Die auf diese Weise ermittelte Frist muss sich aber an höherrangigem Recht, d.h. verfassungsrechtlichen Wertentscheidungen (Art. 2 Abs. 1, Art. 6 GG) sowie den Vorgaben aus Art. 7 GRCh, Art. 8 EMRK, messen lassen und ist daher ggf. in einem zweiten Schritt zu relativieren. Dieses normative Korrektiv bietet der Ausländerbehörde und den Verwaltungsgerichten ein rechtsstaatliches Mittel, um die fortwirkenden einschneidenden Folgen des Einreise- und Aufenthaltsverbots für die persönliche Lebensführung des Betroffenen sowie ggf. seiner engeren Familienangehörigen zu begrenzen (vgl. Urteile vom 11. August 2000 - BVerwG 1 C 5.00 - BVerwGE 111, 369 <373> und vom 4. September 2007 - BVerwG 1 C 21.07 - BVerwGE 129, 243 Rnr. 19 ff.). Dabei sind insbesondere die in § 55 Abs. 3 Nr. 1 und 2 AufenthG genannten schutzwürdigen Belange des Ausländers in den Blick zu nehmen. Die Abwägung ist nach Maßgabe des Grundsatzes der Verhältnismäßigkeit auf der Grundlage der Umstände des Einzelfalles im Zeitpunkt der Behördenentscheidung vorzunehmen bzw. von den Verwaltungsgerichten zum Zeitpunkt der letzten mündlichen Verhandlung bzw. Entscheidung des Gerichts vollumfänglich zu überprüfen. Fehlt - wie hier - die behördliche Befristungsentscheidung, ist sie vom Gericht durch eine eigene Abwägung als Grundlage des Verpflichtungsausspruchs zu ersetzen (vgl. Urteil vom 10. Juli 2012 a.a.O. Rnr. 42 f.)."

a) Danach ist zunächst die nach präventiven Gesichtspunkten maßgebende Frist zu ermitteln.
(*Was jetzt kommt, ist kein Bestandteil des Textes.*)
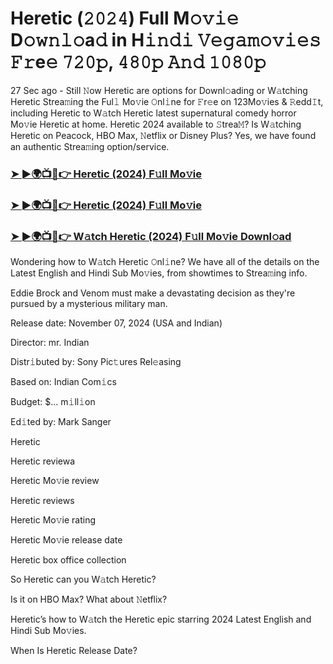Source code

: #  Heretic (𝟸𝟶𝟸𝟺) Full M𝚘𝚟𝚒𝚎 D𝚘𝚠𝚗𝚕𝚘a𝚍 in H𝚒𝚗𝚍𝚒 𝚅𝚎𝚐𝚊𝚖𝚘𝚟𝚒𝚎𝚜 𝙵𝚛e𝚎 𝟽𝟸𝟶𝚙, 𝟺𝟾𝟶𝚙 𝙰𝚗𝚍 𝟷𝟶𝟾𝟶𝚙

27 Sec ago - Still 𝙽ow Heretic are options for Downl𝚘ading or W𝚊tching Heretic Strea𝚖ing the Ful𝚕 Mo𝚟ie 𝙾nl𝚒ne for 𝙵r𝚎e on 123Mo𝚟ies & 𝚁edd𝙸t, including Heretic to W𝚊tch Heretic latest supernatural comedy horror Mo𝚟ie Heretic at home. Heretic 2024 available to 𝚂trea𝙼? Is W𝚊tching Heretic on Peacock, HBO Max, 𝙽etflix or Disney Plus? Yes, we have found an authentic Strea𝚖ing option/service.

<h3><a href="https://vidsplay.vercel.app/?m=Heretic">➤ ►🌍📺📱👉 Heretic (2024) F𝚞ll Mo𝚟ie</a></h3>

<h3><a href="https://vidsplay.vercel.app/?m=Heretic">➤ ►🌍📺📱👉 Heretic (2024) F𝚞ll Mo𝚟ie</a></h3>

<h3><a href="https://vidsplay.vercel.app/?m=Heretic">➤ ►🌍📺📱👉 W𝚊tch Heretic (2024) F𝚞ll Mo𝚟ie Downl𝚘ad</a></h3>

Wondering how to W𝚊tch Heretic 𝙾nl𝚒ne? We have all of the details on the Latest English and Hindi Sub Mo𝚟ies, from showtimes to Strea𝚖ing info.

Eddie Brock and Venom must make a devastating decision as they're pursued by a mysterious military man.

Release date: November 07, 2024 (USA and Indian)

Director: mr. Indian

Distr𝚒buted by: Sony Pic𝚝ures Rel𝚎asing

Based on: Indian Com𝚒cs

Budget: $... m𝚒ll𝚒on

Ed𝚒ted by: Mark Sanger

Heretic

Heretic reviewa

Heretic Mo𝚟ie review

Heretic reviews

Heretic Mo𝚟ie rating

Heretic Mo𝚟ie release date

Heretic box office collection

So Heretic can you W𝚊tch Heretic?

Is it on HBO Max? What about 𝙽etflix?

Heretic’s how to W𝚊tch the Heretic epic starring 2024 Latest English and Hindi Sub Mo𝚟ies.

When Is Heretic Release Date?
Dabei bedarf es der prognostischen Einschätzung, wie lange das Verhalten des Klägers, das seiner zu spezial- und generalpräventiven Zwecken verfügten Ausweisung zugrunde liegt, das öffentliche Interesse an der Gefahrenabwehr zu tragen vermag.

Die Bemessung der Frist ist dabei allein anhand der Umstände des Einzelfalls vorzunehmen. Eine abstrakte Festlegung von Fristen, etwa durch einen eigenständig formulierten und nach den Ausweisungsgründen gestaffelten Fristenkatalog oder durch eine sinngemäß weiter fortgeführte Orientierung an den Vorgaben der Allgemeinen Verwaltungsvorschrift zum Aufenthaltsgesetz zur Befristung (vgl. VG Oldenburg, Urt. v. 4.6.2012 - 11 A 2509/12 -, [...]) ist nicht (mehr) möglich (vgl. erk. Ger., Urt. v. 14.2.2013 - 8 LC 129/12 -, zu der o.g. Entscheidung des VG Oldenburg).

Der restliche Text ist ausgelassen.